Веселье было в самом разгаре, когда я незаметно примкнул к празднику и умудрился выиграть в конкурсе бутылку пепси. Настроение заметно улучшилось, тучи над головой и в кишечнике рассеялись. Жизнь была похожа на сказку со счастливым концом до тех пор, покуда родители именинника не погнали всех детишек назад в комнату.
Мною овладело смутное беспокойство.
Я скромно пристроился в углу комнаты и начал играть с машинками, в то время как не все, но большая часть детишек с визгами и писками снова полезли в чудо-бассейн. Я с ужасом смотрел на них, но остановить не решался. Через пару минут кутерьмы в комнате стало сильно вонять. Ребята один за другим останавливали озорство и недоумённо разглядывали себя и друг друга, морща носы. Потом нюхали свои одежду и пальцы. Воздух. Пол, стены и потолок.
Бассейн превратился в настоящую домашнюю говномешалку с высоченным КПД. Наконец, из шариков вынырнул именинник, с прилипшей ко лбу салфеткой, которой я вытер ранее афедрон.
– Па-а-па-а-а! – рыдал бедный мальчик, по уши вымазанный в какашках.
В комнату ворвался встревоженный папаша, за ним все остальные гости. Сцена, представшая перед моими глазами, была достойна пера живописца. Или кисти поэта. Обосранные с головы до пят дети в бассейне с шариками и кучка выпавших в осадок взрослых на почтительном расстоянии. Последние не решались подойти ближе.
Практически весь свой ругательный словарный запас я почерпнул из последующей речи богатого папы:
– Вы… бля… охуели? Серуны кривопиздые! Да я… я… да я вас ща всех хуем порешаю! Тримандаблядская пиздопроушина вам в полный рост!
И так на пять минут, с руладами, оттяжкой и фиоритурами.
Наконец очнулась одна из родственниц, чей ребёнок айсбергом дрейфовал в говнованне, ища если не «Титаник», то хотя бы какой-то выход.
– Стасечка, вылазь быстрее! – позвала она ребёнка, пока папаша именинника переводил дух.
– Стоять! – заорал вошедший в раж папан. – Вдруг это он насрал?!
Стасечка от такой обиды скуксился и заревел, несмотря на свои не детсадовские уже годы, размазывая по лицу слёзы и говно.
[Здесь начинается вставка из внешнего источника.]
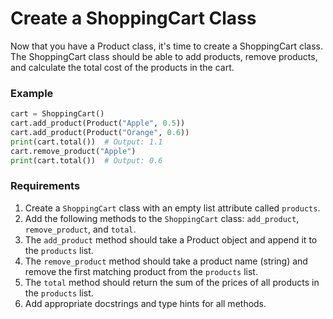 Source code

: # Create a ShoppingCart Class

Now that you have a Product class, it's time to create a ShoppingCart class. The ShoppingCart class should be able to add products, remove products, and calculate the total cost of the products in the cart.

### Example

```python
cart = ShoppingCart()
cart.add_product(Product("Apple", 0.5))
cart.add_product(Product("Orange", 0.6))
print(cart.total())  # Output: 1.1
cart.remove_product("Apple")
print(cart.total())  # Output: 0.6
```

### Requirements

1. Create a `ShoppingCart` class with an empty list attribute called `products`.
2. Add the following methods to the `ShoppingCart` class: `add_product`, `remove_product`, and `total`.
3. The `add_product` method should take a Product object and append it to the `products` list.
4. The `remove_product` method should take a product name (string) and remove the first matching product from the `products` list.
5. The `total` method should return the sum of the prices of all products in the `products` list.
6. Add appropriate docstrings and type hints for all methods.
– Точно он! – не унимался папаша. – Вон как какахи свои по еблу упоённо размазывает! Своё не пахнет!
Тут бы мне встать и честно-благородно признаться: «Так и так, дамы и господа. Я, Алексей Гагач, насрал в ваш красивый бассейн, полагая по примеру классиков мировой литературы, что в туалете в гостях срать неинтеллигентно!» Но папаня был настолько грозен, что я побоялся отхватить недетских трындюлей. Поэтому просто пониже нагнул голову и энергично водил машинкой по полу, притворяясь, что меня всё это не касается.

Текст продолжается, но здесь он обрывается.